EXERCISE DIRECTIONS: Give the listing again word for word. Skip the pictures.

DATA:

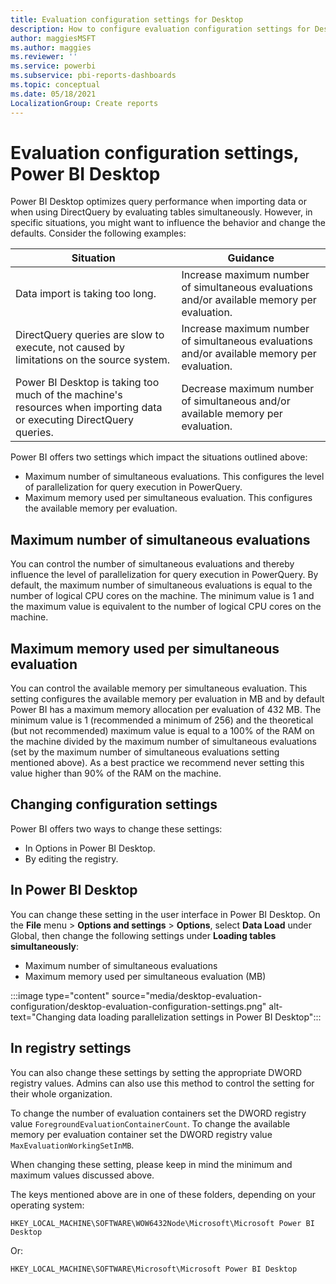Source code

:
 ```yaml
---
title: Evaluation configuration settings for Desktop
description: How to configure evaluation configuration settings for Desktop in the registry
author: maggiesMSFT
ms.author: maggies
ms.reviewer: ''
ms.service: powerbi
ms.subservice: pbi-reports-dashboards
ms.topic: conceptual
ms.date: 05/18/2021
LocalizationGroup: Create reports
---
```

# Evaluation configuration settings, Power BI Desktop

Power BI Desktop optimizes query performance when importing data or when using DirectQuery by evaluating tables simultaneously. However, in specific situations, you might want to influence the behavior and change the defaults. Consider the following examples:

|Situation|Guidance|
|-|-|
|Data import is taking too long.|Increase maximum number of simultaneous evaluations and/or available memory per evaluation.|
|DirectQuery queries are slow to execute, not caused by limitations on the source system.|Increase maximum number of simultaneous evaluations and/or available memory per evaluation.|
|Power BI Desktop is taking too much of the machine's resources when importing data or executing DirectQuery queries.|Decrease maximum number of simultaneous and/or available memory per evaluation.|

Power BI offers two settings which impact the situations outlined above:

- Maximum number of simultaneous evaluations. This configures the level of parallelization for query execution in PowerQuery.
- Maximum memory used per simultaneous evaluation. This configures the available memory per evaluation.

## Maximum number of simultaneous evaluations

You can control the number of simultaneous evaluations and thereby influence the level of parallelization for query execution in PowerQuery. By default, the maximum number of simultaneous evaluations is equal to the number of logical CPU cores on the machine.
The minimum value is 1 and the maximum value is equivalent to the number of logical CPU cores on the machine.

## Maximum memory used per simultaneous evaluation

You can control the available memory per simultaneous evaluation. This setting configures the available memory per evaluation in MB and by default Power BI has a maximum memory allocation per evaluation of 432 MB.
The minimum value is 1 (recommended a minimum of 256) and the theoretical (but not recommended) maximum value is equal to a 100% of the RAM on the machine divided by the maximum number of simultaneous evaluations (set by the maximum number of simultaneous evaluations setting mentioned above). As a best practice we recommend never setting this value higher than 90% of the RAM on the machine.

## Changing configuration settings

Power BI offers two ways to change these settings:

- In Options in Power BI Desktop.
- By editing the registry.

## In Power BI Desktop

You can change these setting in the user interface in Power BI Desktop. On the **File** menu > **Options and settings** > **Options**, select **Data Load** under Global, then change the following settings under **Loading tables simultaneously**:

- Maximum number of simultaneous evaluations
- Maximum memory used per simultaneous evaluation (MB)

:::image type="content" source="media/desktop-evaluation-configuration/desktop-evaluation-configuration-settings.png" alt-text="Changing data loading parallelization settings in Power BI Desktop":::

## In registry settings
You can also change these settings by setting the appropriate DWORD registry values. Admins can also use this method to control the setting for their whole organization.

To change the number of evaluation containers set the DWORD registry value `ForegroundEvaluationContainerCount`.
To change the available memory per evaluation container set the DWORD registry value `MaxEvaluationWorkingSetInMB`. 

When changing these setting, please keep in mind the minimum and maximum values discussed above.

The keys mentioned above are in one of these folders, depending on your operating system:

```
HKEY_LOCAL_MACHINE\SOFTWARE\WOW6432Node\Microsoft\Microsoft Power BI Desktop
```

Or:

```
HKEY_LOCAL_MACHINE\SOFTWARE\Microsoft\Microsoft Power BI Desktop
```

SOLVED EXERCISE:
Source code

:
 ```yaml
---
title: Evaluation configuration settings for Desktop
description: How to configure evaluation configuration settings for Desktop in the registry
author: maggiesMSFT
ms.author: maggies
ms.reviewer: ''
ms.service: powerbi
ms.subservice: pbi-reports-dashboards
ms.topic: conceptual
ms.date: 05/18/2021
LocalizationGroup: Create reports
---
```

# Evaluation configuration settings, Power BI Desktop

Power BI Desktop optimizes query performance when importing data or when using DirectQuery by evaluating tables simultaneously. However, in specific situations, you might want to influence the behavior and change the defaults. Consider the following examples:

|Situation|Guidance|
|-|-|
|Data import is taking too long.|Increase maximum number of simultaneous evaluations and/or available memory per evaluation.|
|DirectQuery queries are slow to execute, not caused by limitations on the source system.|Increase maximum number of simultaneous evaluations and/or available memory per evaluation.|
|Power BI Desktop is taking too much of the machine's resources when importing data or executing DirectQuery queries.|Decrease maximum number of simultaneous and/or available memory per evaluation.|

Power BI offers two settings which impact the situations outlined above:

- Maximum number of simultaneous evaluations. This configures the level of parallelization for query execution in PowerQuery.
- Maximum memory used per simultaneous evaluation. This configures the available memory per evaluation.

## Maximum number of simultaneous evaluations

You can control the number of simultaneous evaluations and thereby influence the level of parallelization for query execution in PowerQuery. By default, the maximum number of simultaneous evaluations is equal to the number of logical CPU cores on the machine.
The minimum value is 1 and the maximum value is equivalent to the number of logical CPU cores on the machine.

## Maximum memory used per simultaneous evaluation

You can control the available memory per simultaneous evaluation. This setting configures the available memory per evaluation in MB and by default Power BI has a maximum memory allocation per evaluation of 432 MB.
The minimum value is 1 (recommended a minimum of 256) and the theoretical (but not recommended) maximum value is equal to a 100% of the RAM on the machine divided by the maximum number of simultaneous evaluations (set by the maximum number of simultaneous evaluations setting mentioned above). As a best practice we recommend never setting this value higher than 90% of the RAM on the machine.

## Changing configuration settings

Power BI offers two ways to change these settings:

- In Options in Power BI Desktop.
- By editing the registry.

## In Power BI Desktop

You can change these setting in the user interface in Power BI Desktop. On the **File** menu > **Options and settings** > **Options**, select **Data Load** under Global, then change the following settings under **Loading tables simultaneously**:

- Maximum number of simultaneous evaluations
- Maximum memory used per simultaneous evaluation (MB)

:::image type="content" source="media/desktop-evaluation-configuration/desktop-evaluation-configuration-settings.png" alt-text="Changing data loading parallelization settings in Power BI Desktop":::

## In registry settings
You can also change these settings by setting the appropriate DWORD registry values. Admins can also use this method to control the setting for their whole organization.

To change the number of evaluation containers set the DWORD registry value `ForegroundEvaluationContainerCount`.
To change the available memory per evaluation container set the DWORD registry value `MaxEvaluationWorkingSetInMB`. 

When changing these setting, please keep in mind the minimum and maximum values discussed above.

The keys mentioned above are in one of these folders, depending on your operating system:

```
HKEY_LOCAL_MACHINE\SOFTWARE\WOW6432Node\Microsoft\Microsoft Power BI Desktop
```

Or:

```
HKEY_LOCAL_MACHINE\SOFTWARE\Microsoft\Microsoft Power BI Desktop
```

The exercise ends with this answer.